Wakil menteri luar negeri China Sun Weidong menyebut pengerahan Typhon ke Filipina sebagai “ancaman serius bagi keamanan negara-negara di kawasan itu” yang akan “secara serius merusak perdamaian dan stabilitas regional”, menurut pernyataan kementerian luar negeri China yang dirilis pekan lalu.
02:33
AS dan Filipina Lakukan Latihan Balikatan Tahunan di Tengah Meningkatnya Ketegangan dengan China
AS dan Filipina melakukan latihan Balikatan tahunan di tengah meningkatnya ketegangan dengan China
Juru bicara P1NAS Antonio Tinio berpendapat bahwa mengerahkan Typhon di Luon utara berarti menjadikan kawasan itu “target bernilai tinggi” untuk serangan pre-emptive atau pembalasan jika terjadi perang.
“Kami mengecam pemerintahan Marcos Jnr karena mengizinkan AS untuk menyebarkan sistem rudal barunya. Dengan melakukan itu, itu telah mengubah Luon utara menjadi target militer yang sah jika konflik bersenjata pecah dengan China,” Tinio memperingatkan, yang juga mantan anggota kongres dengan Alliance of Concerned Teachers.

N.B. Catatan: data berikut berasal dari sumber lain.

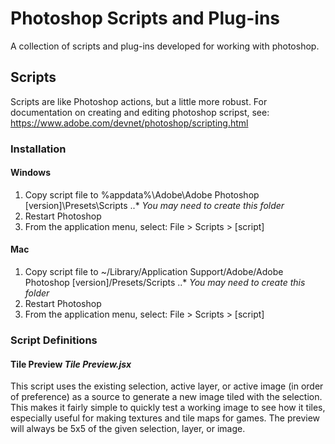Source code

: # Photoshop Scripts and Plug-ins
A collection of scripts and plug-ins developed for working with photoshop.

## Scripts
Scripts are like Photoshop actions, but a little more robust. For documentation on creating and editing photoshop scripst, see: https://www.adobe.com/devnet/photoshop/scripting.html

### Installation
#### Windows
1. Copy script file to %appdata%\Adobe\Adobe Photoshop [version]\Presets\Scripts
..* _You may need to create this folder_
2. Restart Photoshop
3. From the application menu, select: File > Scripts > [script]

#### Mac
1. Copy script file to ~/Library/Application Support/Adobe/Adobe Photoshop [version]/Presets/Scripts
..* _You may need to create this folder_
2. Restart Photoshop
3. From the application menu, select: File > Scripts > [script]

### Script Definitions

#### Tile Preview _Tile Preview.jsx_
This script uses the existing selection, active layer, or active image (in order of preference) as a source to generate a new image tiled with the selection.
This makes it fairly simple to quickly test a working image to see how it tiles, especially useful for making textures and tile maps for games.
The preview will always be 5x5 of the given selection, layer, or image.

Espeña mencatat bahwa China dapat menanggapi Typhon dengan mengerahkan lebih banyak kapalnya ke Laut China Selatan untuk menantang komitmen pasukan AS-Filipina untuk memanfaatkan sistem rudal anti-kapal mereka.
“Di sini, tren bergerak menuju brinkmanship, yang akan lebih berbahaya. Namun, sekali lagi, Manila tahu risikonya dan menghitung bahwa reaksi eskalasi adalah kejahatan yang lebih rendah daripada peredaan seperti yang terjadi pada pemerintahan sebelumnya,” tambahnya, merujuk pada pendekatan mantan presiden Rodrigo Duterte yang lebih damai terhadap China.

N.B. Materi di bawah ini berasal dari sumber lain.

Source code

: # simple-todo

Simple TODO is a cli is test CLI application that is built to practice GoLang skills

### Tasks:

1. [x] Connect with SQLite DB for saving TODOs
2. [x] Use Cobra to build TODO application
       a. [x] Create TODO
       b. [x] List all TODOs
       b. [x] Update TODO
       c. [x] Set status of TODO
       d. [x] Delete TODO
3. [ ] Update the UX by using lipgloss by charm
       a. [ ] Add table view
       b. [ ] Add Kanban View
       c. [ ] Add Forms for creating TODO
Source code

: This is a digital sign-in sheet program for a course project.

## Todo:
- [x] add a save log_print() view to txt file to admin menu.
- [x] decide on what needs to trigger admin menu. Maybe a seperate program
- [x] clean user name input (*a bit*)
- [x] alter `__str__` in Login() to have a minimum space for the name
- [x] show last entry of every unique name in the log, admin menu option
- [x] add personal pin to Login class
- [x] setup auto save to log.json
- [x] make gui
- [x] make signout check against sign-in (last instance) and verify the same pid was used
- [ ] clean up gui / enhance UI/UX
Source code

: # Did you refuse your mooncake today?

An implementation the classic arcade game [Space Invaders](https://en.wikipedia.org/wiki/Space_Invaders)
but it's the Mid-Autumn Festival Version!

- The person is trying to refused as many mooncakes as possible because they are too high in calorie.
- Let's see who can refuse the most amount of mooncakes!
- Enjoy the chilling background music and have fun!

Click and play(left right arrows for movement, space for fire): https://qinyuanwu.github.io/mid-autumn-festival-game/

Analis pertahanan Chester Cabala, seorang rekan di Studi Departemen Luar Negeri AS tentang Institut Keamanan Nasional AS, mengatakan akan menjadi kontradiksi jika Manila menolak kehadiran Typhon saat menggunakan sistem rudal antar-balistik berbasis angkatan laut BrahMos India, yang telah dibeli Filipina dan akan diterima pada Maret 2024.Dengan jangkauan 290km hingga 400km setelah diluncurkan dari kapal selam, kapal, pesawat atau platform darat, BrahMos adalah rudal supersonik jarak menengah yang bergerak dengan kecepatan Mach 2,8, atau sekitar tiga kali lebih cepat dari kecepatan suara.
“Kedua rudal akan memperkuat sistem senjata militer Filipina untuk pencegahan,” kata Cabala kepada This Week in Asia, yang berarti kehadiran keduanya kemungkinan akan memprovokasi Beijing.

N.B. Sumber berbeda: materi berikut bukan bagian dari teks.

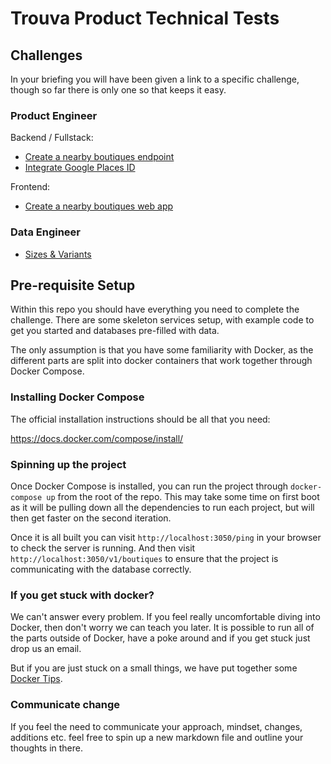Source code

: # Trouva Product Technical Tests

## Challenges

In your briefing you will have been given a link to a specific challenge, though so far there is only one so that keeps it easy.

### Product Engineer

Backend / Fullstack:
- [Create a nearby boutiques endpoint](./challenges/Engineer.API_development_test.lvl1.md)
- [Integrate Google Places ID](./challenges/Engineer.API_development_test.lvl2.md)

Frontend:
- [Create a nearby boutiques web app](./challenges/Engineer.front_end.lvl1.md)

### Data Engineer
- [Sizes & Variants](./challenges/Data.Size_manipulation.md)

## Pre-requisite Setup

Within this repo you should have everything you need to complete the challenge. There are some skeleton services setup, with example code to get you started and databases pre-filled with data.

The only assumption is that you have some familiarity with Docker, as the different parts are split into docker containers that work together through Docker Compose.

### Installing Docker Compose

The official installation instructions should be all that you need:

https://docs.docker.com/compose/install/

### Spinning up the project

Once Docker Compose is installed, you can run the project through `docker-compose up` from the root of the repo. This may take some time on first boot as it will be pulling down all the dependencies to run each project, but will then get faster on the second iteration.

Once it is all built you can visit `http://localhost:3050/ping` in your browser to check the server is running. And then visit `http://localhost:3050/v1/boutiques` to ensure that the project is communicating with the database correctly.

### If you get stuck with docker?

We can't answer every problem. If you feel really uncomfortable diving into Docker, then don't worry we can teach you later. It is possible to run all of the parts outside of Docker, have a poke around and if you get stuck just drop us an email.

But if you are just stuck on a small things, we have put together some [Docker Tips](./docker-tips.md).

### Communicate change

If you feel the need to communicate your approach, mindset, changes, additions etc. feel free to spin up a new markdown file and outline your thoughts in there.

“Jika Manila mempertahankan Kebijakan Satu China dan tidak ikut campur dalam konfrontasi Beijing-Taipei, Filipina mungkin terhindar dari kemarahan China daratan. Tetapi jika itu meningkat dan Manila mendukung perjuangan Taiwan, kemungkinan besar ya,” tambahnya.
Menurut Cabala, peran Manila selama konflik semacam itu seharusnya hanya menyiapkan rencana darurat untuk mengevakuasi pekerja Filipina dan membantu pengungsi.